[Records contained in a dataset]
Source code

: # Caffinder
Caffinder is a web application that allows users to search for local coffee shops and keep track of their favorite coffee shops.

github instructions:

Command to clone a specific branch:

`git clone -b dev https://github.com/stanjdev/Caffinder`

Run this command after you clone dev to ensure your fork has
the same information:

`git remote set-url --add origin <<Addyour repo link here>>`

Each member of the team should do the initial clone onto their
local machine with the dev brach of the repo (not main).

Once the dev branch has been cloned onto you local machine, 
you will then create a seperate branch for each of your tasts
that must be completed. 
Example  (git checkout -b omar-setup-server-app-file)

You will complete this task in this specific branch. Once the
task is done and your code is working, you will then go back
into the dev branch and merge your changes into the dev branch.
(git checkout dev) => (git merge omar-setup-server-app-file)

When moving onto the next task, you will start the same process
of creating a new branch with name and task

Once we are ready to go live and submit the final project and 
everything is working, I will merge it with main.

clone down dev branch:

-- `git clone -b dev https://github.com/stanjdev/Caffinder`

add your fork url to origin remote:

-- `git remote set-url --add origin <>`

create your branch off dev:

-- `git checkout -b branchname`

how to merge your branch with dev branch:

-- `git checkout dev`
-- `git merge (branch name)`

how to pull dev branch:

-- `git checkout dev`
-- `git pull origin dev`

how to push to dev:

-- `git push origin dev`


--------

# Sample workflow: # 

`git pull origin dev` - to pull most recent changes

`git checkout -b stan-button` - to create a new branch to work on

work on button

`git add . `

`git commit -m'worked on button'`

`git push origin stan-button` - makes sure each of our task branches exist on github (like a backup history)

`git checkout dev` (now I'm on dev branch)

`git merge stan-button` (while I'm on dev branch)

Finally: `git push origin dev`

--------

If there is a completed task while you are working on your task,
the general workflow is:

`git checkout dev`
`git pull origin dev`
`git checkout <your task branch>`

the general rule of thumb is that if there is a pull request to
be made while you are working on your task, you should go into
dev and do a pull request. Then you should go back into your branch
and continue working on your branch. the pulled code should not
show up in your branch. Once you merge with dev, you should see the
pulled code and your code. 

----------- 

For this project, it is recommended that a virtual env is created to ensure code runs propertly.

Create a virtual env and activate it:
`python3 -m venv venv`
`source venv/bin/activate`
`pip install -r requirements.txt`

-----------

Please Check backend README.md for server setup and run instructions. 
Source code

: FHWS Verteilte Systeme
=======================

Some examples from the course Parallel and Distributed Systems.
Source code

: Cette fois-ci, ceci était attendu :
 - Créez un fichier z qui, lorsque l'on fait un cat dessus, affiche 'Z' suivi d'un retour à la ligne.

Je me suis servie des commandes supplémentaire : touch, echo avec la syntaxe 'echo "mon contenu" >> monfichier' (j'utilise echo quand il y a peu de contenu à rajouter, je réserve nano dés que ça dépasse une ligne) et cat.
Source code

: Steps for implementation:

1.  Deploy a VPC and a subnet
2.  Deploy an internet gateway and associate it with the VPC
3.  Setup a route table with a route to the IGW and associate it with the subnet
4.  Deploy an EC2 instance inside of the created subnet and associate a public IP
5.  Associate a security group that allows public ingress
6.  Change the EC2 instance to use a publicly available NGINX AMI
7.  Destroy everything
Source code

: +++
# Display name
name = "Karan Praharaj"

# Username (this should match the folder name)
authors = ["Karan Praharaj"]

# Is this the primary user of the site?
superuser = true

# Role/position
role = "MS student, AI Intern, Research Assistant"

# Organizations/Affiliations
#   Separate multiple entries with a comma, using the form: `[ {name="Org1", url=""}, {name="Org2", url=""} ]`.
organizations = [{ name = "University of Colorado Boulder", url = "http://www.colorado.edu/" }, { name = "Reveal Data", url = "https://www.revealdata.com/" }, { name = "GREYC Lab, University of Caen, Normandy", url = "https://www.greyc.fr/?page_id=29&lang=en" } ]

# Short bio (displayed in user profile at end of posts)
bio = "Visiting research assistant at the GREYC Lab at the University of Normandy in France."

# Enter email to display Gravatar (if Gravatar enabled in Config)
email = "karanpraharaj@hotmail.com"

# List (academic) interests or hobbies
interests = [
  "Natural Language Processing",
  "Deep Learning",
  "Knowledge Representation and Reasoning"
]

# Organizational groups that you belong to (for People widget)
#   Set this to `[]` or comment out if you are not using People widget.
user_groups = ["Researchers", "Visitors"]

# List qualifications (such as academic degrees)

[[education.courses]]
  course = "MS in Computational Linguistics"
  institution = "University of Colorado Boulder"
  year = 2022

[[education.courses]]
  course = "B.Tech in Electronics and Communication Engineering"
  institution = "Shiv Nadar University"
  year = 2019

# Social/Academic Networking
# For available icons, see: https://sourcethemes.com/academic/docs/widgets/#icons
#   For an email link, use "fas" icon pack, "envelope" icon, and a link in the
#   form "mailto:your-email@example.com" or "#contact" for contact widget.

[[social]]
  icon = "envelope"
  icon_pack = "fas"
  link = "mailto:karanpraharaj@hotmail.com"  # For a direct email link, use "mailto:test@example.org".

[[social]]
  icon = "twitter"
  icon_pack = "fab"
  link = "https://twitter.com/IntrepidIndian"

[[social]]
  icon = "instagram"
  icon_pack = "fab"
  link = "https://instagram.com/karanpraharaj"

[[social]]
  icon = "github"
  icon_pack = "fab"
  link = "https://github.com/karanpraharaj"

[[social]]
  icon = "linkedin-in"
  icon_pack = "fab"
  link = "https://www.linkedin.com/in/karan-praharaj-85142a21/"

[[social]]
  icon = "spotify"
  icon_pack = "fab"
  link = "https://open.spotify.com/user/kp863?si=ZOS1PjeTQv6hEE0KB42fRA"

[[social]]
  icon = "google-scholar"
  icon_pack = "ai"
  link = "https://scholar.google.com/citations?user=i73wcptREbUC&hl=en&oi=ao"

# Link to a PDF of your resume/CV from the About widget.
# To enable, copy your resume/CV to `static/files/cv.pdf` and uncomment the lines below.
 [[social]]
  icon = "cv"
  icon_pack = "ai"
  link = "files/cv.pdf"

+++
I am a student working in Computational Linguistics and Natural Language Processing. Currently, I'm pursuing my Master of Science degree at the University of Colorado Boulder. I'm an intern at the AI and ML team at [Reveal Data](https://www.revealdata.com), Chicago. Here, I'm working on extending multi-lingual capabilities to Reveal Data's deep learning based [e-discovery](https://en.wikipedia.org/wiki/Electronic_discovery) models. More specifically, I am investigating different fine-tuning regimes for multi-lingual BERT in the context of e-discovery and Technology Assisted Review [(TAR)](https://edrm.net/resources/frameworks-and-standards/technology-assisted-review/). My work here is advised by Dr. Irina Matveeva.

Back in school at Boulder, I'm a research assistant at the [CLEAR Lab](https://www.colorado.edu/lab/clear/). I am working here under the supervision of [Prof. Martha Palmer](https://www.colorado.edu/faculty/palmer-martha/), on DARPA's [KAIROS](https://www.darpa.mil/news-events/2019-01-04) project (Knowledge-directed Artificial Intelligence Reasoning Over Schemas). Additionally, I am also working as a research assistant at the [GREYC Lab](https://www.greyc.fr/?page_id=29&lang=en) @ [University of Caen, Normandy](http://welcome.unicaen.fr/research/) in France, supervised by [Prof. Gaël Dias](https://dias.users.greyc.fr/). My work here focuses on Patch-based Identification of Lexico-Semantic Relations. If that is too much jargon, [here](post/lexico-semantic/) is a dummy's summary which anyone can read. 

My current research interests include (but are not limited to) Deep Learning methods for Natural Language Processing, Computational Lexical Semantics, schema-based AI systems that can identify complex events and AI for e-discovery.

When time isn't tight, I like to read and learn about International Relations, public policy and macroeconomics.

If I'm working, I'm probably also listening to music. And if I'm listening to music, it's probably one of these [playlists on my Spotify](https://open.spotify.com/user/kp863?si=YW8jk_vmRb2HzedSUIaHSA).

■ Problem details:
Pull every line containing the word "instagram" out of the entries above.

■ Response to this exercise:
  icon = "instagram"
  link = "https://instagram.com/karanpraharaj"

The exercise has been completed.